Looking ahead, the company’s next milestones include executing its 2026 schedule with additional capacity created through efficiency, while continuing to evaluate longer-term growth through charters, acquisitions and potential newbuilds, including the planned Alaska capacity increase tied to the Greg Mortimer charter in 2027.

Frequently Asked Questions (FAQs)

What does “net yield” mean in Lindblad’s results?

Lindblad reports net yield on a per-available-guest-night basis, reflecting the revenue it earns per unit of capacity after certain adjustments. The company said its 2025 net yield rose on higher pricing and improved occupancy.

How is Lindblad increasing 2026 capacity without adding new ships?

Management said the company reduced non-revenue days by more than 100, which allowed it to schedule additional voyages.
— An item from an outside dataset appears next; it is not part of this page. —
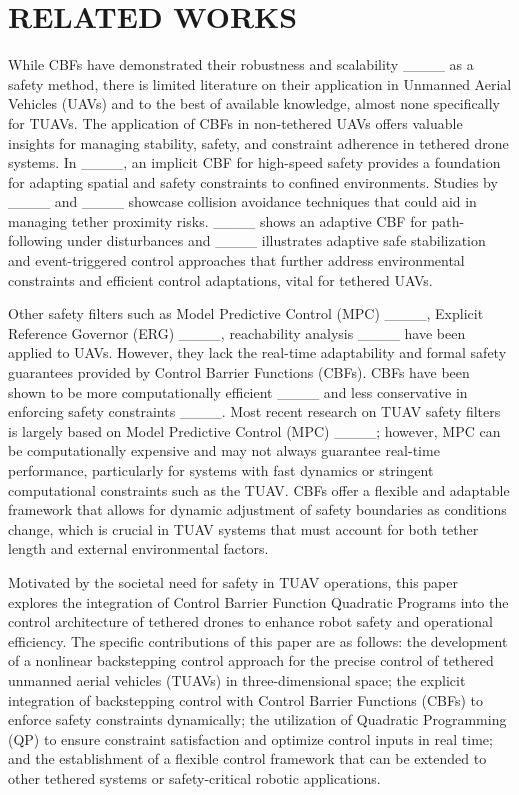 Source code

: \section{RELATED WORKS}
While CBFs have demonstrated their robustness and scalability ____ as a safety method, there is limited literature on their application in Unmanned Aerial Vehicles (UAVs) and to the best of available knowledge, almost none specifically for TUAVs. The application of CBFs in non-tethered UAVs offers valuable insights for managing stability, safety, and constraint adherence in tethered drone systems. In ____, an implicit CBF for high-speed safety provides a foundation for adapting spatial and safety constraints to confined environments. Studies by ____ and ____ showcase collision avoidance techniques that could aid in managing tether proximity risks. ____ shows an adaptive CBF for path-following under disturbances and ____ illustrates adaptive safe stabilization and event-triggered control approaches that further address environmental constraints and efficient control adaptations, vital for tethered UAVs. 

Other safety filters such as Model Predictive Control (MPC) ____, Explicit Reference Governor (ERG) ____, reachability analysis ____ have been applied to UAVs. However, they lack the real-time adaptability and formal safety guarantees provided by Control Barrier Functions (CBFs). CBFs have been shown to be more computationally efficient ____ and less conservative in enforcing safety constraints ____. Most recent research on TUAV safety filters is largely based on Model Predictive Control (MPC) ____; however, MPC can be computationally expensive and may not always guarantee real-time performance, particularly for systems with fast dynamics or stringent computational constraints such as the TUAV. CBFs offer a flexible and adaptable framework that allows for dynamic adjustment of safety boundaries as conditions change, which is crucial in TUAV systems that must account for both tether length and external environmental factors. 

Motivated by the societal need for safety in TUAV operations, this paper explores the integration of Control Barrier Function Quadratic Programs into the control architecture of tethered drones to enhance robot safety and operational efficiency. The specific contributions of this paper are as follows: the development of a nonlinear backstepping control approach for the precise control of tethered unmanned aerial vehicles (TUAVs) in three-dimensional space; the explicit integration of backstepping control with Control Barrier Functions (CBFs) to enforce safety constraints dynamically; the utilization of Quadratic Programming (QP) to ensure constraint satisfaction and optimize control inputs in real time; and the establishment of a flexible control framework that can be extended to other tethered systems or safety-critical robotic applications.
Lindblad expects available guest nights to rise 4.5% to 5% in 2026, with about half of that increase tied to deployment optimization, according to CFO Rick Goldberg.

Why did Lindblad post a net loss despite higher Adjusted EBITDA?

The company cited items that can weigh on net income even when Adjusted EBITDA improves, including a $23.5 million loss on extinguishment of debt, along with higher commissions and royalties tied to higher revenue and increased stock-based compensation expense.

How is Lindblad expanding in Alaska?

Leahy said Lindblad will retire two older U.S.-flagged ships in Alaska and replace them with a seasonal charter of the Greg Mortimer in 2027. She said that move, paired with optimized Alaska deployment, is expected to lift Alaska capacity by 12% in 2027.

What are Lindblad’s longer-term plans for adding ships?

Leahy said the company is evaluating a mix of newbuilds, acquisitions and charters. She said a newbuild ordered today could take about four years to be delivered, while the company also continues to assess acquisitions and charter arrangements, though management has emphasized that vessels meeting Lindblad’s standards are scarce in the marketplace.